A Texas man who confessed to killing a mother and her 8-year-old son is set to die next week — and a last-minute appeal to the Supreme Court may be his final lifeline.
Cedric Allen Ricks, 51, is scheduled for execution on March 11, 2026, for the capital murders of Roxann Sanchez and her young son, Anthony Figueroa, both killed on May 1, 2013, in Bedford, Texas. It would be the state’s second execution of the year — and one of the more clear-cut cases to reach the death chamber in recent memory, given that Ricks admitted to the killings himself.

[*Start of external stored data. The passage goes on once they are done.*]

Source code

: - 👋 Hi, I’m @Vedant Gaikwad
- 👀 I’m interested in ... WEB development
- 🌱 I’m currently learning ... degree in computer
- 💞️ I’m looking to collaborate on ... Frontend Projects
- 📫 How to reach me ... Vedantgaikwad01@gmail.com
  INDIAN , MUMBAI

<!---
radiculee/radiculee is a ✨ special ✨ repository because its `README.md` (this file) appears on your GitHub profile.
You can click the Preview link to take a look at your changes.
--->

A Confession, a Jury, and a Clock Running Out
At his 2013 trial, Ricks didn’t exactly leave the jury guessing. He admitted to killing Sanchez and her son, acknowledged that he had a history of aggression and trouble controlling his anger, and told the court he was “sorry about everything.” That kind of courtroom candor is rare. It also didn’t help him much.
The jury in Tarrant County took less than an hour to convict. Deciding on the death sentence took a bit longer — about seven hours — but the outcome was the same. Ricks was formally received onto Texas death row on May 19, 2014, at age 39, assigned TDCJ Number 999593. He’s been there ever since.
That’s twelve years. Twelve years of appeals, delays, and the particular, grinding limbo of death row — for a man who, by his own account, did exactly what the state says he did.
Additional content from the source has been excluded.